> _Extracted information_:
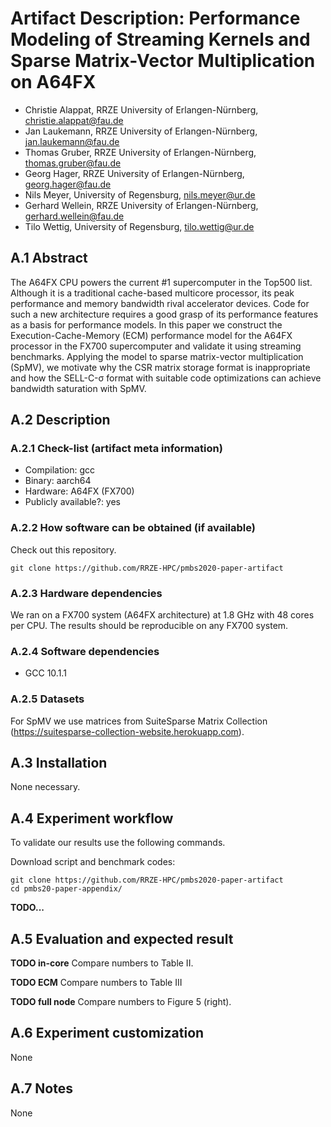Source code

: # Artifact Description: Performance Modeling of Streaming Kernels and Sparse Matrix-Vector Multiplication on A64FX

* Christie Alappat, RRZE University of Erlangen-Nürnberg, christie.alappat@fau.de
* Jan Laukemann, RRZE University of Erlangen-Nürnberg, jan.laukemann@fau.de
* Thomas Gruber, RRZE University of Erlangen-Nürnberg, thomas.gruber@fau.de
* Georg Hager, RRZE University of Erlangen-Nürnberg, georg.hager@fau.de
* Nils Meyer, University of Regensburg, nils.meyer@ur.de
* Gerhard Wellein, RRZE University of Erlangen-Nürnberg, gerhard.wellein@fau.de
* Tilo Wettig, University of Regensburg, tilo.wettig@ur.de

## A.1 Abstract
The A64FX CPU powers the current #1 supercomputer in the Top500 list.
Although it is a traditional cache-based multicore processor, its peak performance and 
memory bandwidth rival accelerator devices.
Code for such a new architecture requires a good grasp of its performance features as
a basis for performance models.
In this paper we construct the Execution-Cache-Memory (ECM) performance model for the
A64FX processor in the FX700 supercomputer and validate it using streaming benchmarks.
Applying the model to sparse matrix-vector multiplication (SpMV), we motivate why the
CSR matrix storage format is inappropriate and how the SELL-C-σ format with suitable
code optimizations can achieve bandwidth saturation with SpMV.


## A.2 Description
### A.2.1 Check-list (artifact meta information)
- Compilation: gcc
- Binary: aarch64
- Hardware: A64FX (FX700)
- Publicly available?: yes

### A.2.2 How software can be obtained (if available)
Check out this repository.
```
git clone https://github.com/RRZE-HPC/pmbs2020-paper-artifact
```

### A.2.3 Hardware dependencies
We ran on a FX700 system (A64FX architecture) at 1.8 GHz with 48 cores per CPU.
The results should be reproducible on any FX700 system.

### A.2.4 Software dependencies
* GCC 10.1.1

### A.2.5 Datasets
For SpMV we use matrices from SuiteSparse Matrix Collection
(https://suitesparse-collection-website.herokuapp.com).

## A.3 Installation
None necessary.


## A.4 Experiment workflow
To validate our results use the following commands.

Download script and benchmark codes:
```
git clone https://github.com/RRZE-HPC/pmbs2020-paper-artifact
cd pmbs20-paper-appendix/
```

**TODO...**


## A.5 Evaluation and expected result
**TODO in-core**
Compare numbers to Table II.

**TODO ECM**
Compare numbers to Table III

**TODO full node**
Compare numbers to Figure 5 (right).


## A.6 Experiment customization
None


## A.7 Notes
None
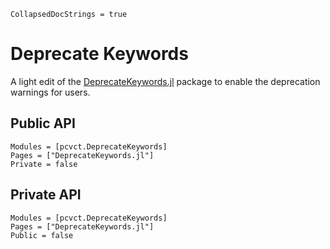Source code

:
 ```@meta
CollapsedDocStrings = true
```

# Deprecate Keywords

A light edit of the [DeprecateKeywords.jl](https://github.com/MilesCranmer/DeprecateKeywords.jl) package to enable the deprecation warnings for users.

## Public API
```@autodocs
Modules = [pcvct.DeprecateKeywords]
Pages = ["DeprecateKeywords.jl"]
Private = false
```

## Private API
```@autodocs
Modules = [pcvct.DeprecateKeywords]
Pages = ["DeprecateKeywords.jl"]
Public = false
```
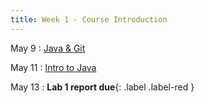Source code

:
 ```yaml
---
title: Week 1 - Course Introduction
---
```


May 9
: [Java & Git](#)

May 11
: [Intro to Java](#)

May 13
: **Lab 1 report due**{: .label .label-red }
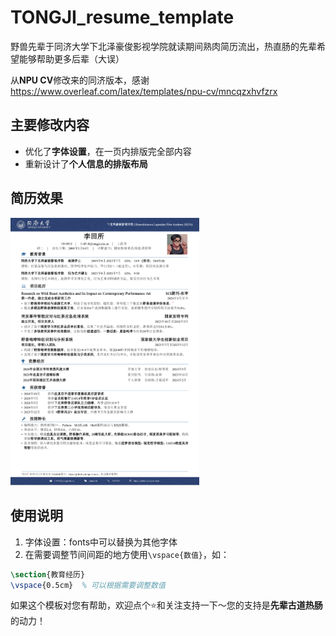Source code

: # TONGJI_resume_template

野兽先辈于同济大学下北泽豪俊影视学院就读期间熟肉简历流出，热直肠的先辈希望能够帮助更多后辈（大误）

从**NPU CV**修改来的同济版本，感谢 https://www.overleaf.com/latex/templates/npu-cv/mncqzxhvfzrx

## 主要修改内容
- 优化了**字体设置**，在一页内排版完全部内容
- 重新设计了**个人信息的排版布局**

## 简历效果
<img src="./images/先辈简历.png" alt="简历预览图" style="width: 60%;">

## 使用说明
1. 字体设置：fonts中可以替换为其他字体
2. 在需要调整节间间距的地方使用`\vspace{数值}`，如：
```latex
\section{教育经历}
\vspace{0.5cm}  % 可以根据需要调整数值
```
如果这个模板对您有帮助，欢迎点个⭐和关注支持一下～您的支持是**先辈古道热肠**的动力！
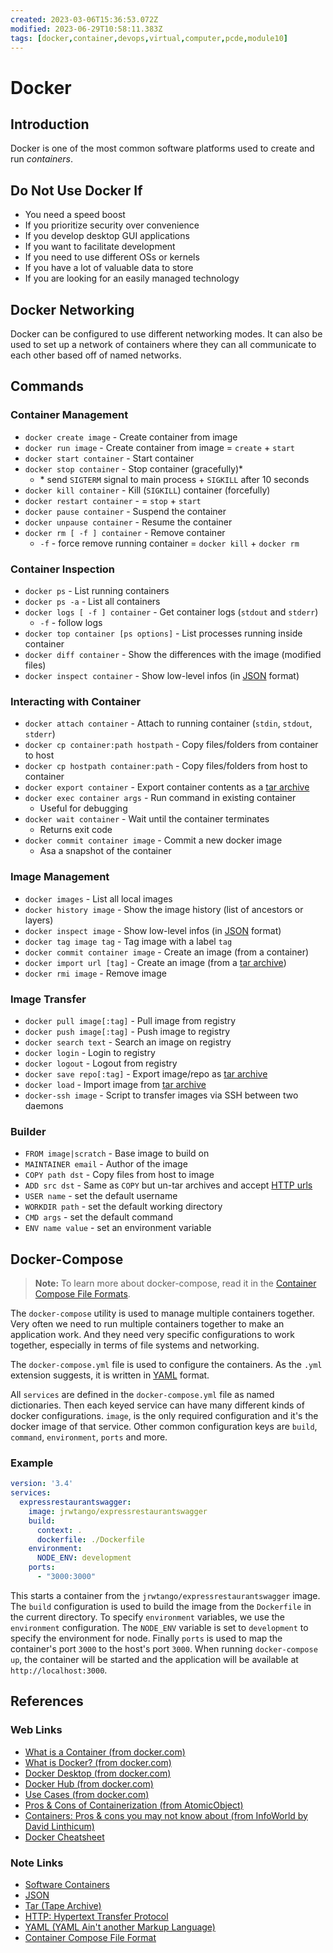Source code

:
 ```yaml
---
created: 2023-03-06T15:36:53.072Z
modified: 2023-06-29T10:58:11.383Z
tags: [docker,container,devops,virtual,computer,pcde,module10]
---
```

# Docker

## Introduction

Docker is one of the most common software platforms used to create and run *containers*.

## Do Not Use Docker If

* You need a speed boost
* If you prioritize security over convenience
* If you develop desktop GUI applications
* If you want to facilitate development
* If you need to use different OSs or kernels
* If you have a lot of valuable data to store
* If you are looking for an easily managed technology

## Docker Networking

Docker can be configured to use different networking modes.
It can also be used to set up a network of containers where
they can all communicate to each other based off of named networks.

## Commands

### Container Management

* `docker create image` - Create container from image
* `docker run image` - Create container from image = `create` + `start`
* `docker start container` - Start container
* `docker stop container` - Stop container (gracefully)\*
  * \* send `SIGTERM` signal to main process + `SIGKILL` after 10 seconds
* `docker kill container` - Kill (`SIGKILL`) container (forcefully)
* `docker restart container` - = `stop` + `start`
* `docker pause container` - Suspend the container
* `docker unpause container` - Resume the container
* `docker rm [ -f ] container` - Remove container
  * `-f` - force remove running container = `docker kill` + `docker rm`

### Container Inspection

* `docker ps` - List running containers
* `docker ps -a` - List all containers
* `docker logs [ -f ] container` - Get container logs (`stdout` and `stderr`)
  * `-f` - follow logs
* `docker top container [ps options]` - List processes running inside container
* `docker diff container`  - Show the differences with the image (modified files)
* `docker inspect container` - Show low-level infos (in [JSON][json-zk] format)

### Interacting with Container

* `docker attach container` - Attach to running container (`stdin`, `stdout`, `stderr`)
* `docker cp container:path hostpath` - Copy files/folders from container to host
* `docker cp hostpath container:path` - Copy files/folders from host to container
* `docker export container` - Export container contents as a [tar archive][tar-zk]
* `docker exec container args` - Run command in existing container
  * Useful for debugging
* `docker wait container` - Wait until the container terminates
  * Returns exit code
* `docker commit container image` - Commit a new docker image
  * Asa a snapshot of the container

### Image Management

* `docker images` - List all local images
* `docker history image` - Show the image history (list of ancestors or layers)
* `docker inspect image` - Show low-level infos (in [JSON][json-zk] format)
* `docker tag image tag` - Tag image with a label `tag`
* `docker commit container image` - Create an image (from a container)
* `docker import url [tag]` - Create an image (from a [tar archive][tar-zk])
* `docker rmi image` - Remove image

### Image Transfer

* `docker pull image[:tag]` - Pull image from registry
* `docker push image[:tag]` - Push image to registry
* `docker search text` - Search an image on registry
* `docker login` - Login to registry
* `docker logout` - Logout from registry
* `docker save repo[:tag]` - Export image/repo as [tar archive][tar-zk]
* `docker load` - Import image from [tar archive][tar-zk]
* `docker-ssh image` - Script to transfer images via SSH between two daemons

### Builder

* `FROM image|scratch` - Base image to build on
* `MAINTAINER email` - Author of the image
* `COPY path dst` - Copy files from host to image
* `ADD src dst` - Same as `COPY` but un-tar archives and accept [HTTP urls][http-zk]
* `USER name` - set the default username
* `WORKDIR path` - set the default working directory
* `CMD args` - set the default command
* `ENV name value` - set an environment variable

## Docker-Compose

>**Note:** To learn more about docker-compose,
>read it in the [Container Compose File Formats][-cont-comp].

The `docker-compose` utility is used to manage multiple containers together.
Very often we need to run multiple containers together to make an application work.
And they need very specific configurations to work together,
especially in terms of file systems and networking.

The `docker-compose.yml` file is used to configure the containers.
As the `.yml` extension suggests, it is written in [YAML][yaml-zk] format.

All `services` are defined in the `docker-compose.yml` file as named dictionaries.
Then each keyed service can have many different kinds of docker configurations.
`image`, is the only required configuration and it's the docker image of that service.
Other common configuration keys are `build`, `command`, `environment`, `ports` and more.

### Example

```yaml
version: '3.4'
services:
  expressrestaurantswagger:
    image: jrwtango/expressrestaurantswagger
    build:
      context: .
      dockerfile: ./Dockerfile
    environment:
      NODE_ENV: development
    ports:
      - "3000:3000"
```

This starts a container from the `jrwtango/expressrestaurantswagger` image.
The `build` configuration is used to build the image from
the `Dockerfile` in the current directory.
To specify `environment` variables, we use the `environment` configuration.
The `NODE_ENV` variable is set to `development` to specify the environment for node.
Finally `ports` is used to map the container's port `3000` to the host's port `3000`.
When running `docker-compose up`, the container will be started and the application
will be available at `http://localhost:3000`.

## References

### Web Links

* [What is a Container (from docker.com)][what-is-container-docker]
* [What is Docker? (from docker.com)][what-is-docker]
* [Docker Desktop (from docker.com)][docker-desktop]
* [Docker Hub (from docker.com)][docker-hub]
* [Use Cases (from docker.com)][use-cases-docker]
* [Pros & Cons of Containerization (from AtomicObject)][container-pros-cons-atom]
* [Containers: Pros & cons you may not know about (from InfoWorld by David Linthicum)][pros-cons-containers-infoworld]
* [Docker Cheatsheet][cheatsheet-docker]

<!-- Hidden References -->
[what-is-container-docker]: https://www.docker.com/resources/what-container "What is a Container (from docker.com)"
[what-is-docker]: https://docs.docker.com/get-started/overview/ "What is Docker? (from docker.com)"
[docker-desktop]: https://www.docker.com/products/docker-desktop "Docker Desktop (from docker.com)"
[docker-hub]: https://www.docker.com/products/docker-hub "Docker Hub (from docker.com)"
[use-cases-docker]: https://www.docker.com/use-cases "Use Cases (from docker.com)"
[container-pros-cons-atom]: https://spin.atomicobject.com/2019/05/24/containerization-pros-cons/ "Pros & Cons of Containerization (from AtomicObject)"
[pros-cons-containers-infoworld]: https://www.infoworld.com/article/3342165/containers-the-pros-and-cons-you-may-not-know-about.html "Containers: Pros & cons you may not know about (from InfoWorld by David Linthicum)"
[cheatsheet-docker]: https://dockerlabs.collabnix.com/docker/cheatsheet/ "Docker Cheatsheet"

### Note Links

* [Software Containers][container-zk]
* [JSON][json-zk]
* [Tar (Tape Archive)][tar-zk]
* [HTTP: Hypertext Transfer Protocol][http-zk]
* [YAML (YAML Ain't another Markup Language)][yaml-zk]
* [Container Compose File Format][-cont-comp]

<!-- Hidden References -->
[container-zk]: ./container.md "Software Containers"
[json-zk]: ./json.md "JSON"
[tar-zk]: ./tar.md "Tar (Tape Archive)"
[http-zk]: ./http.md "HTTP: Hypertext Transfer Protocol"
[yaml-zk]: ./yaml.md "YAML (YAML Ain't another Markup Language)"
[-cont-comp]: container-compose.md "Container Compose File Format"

> _The problem_:
Go through the material above and output exactly the lines from the one containing "Stop container (gracefully)\*" through the one containing "List all containers".

> _Result of the exercise_:
* `docker stop container` - Stop container (gracefully)\*
  * \* send `SIGTERM` signal to main process + `SIGKILL` after 10 seconds
* `docker kill container` - Kill (`SIGKILL`) container (forcefully)
* `docker restart container` - = `stop` + `start`
* `docker pause container` - Suspend the container
* `docker unpause container` - Resume the container
* `docker rm [ -f ] container` - Remove container
  * `-f` - force remove running container = `docker kill` + `docker rm`

### Container Inspection

* `docker ps` - List running containers
* `docker ps -a` - List all containers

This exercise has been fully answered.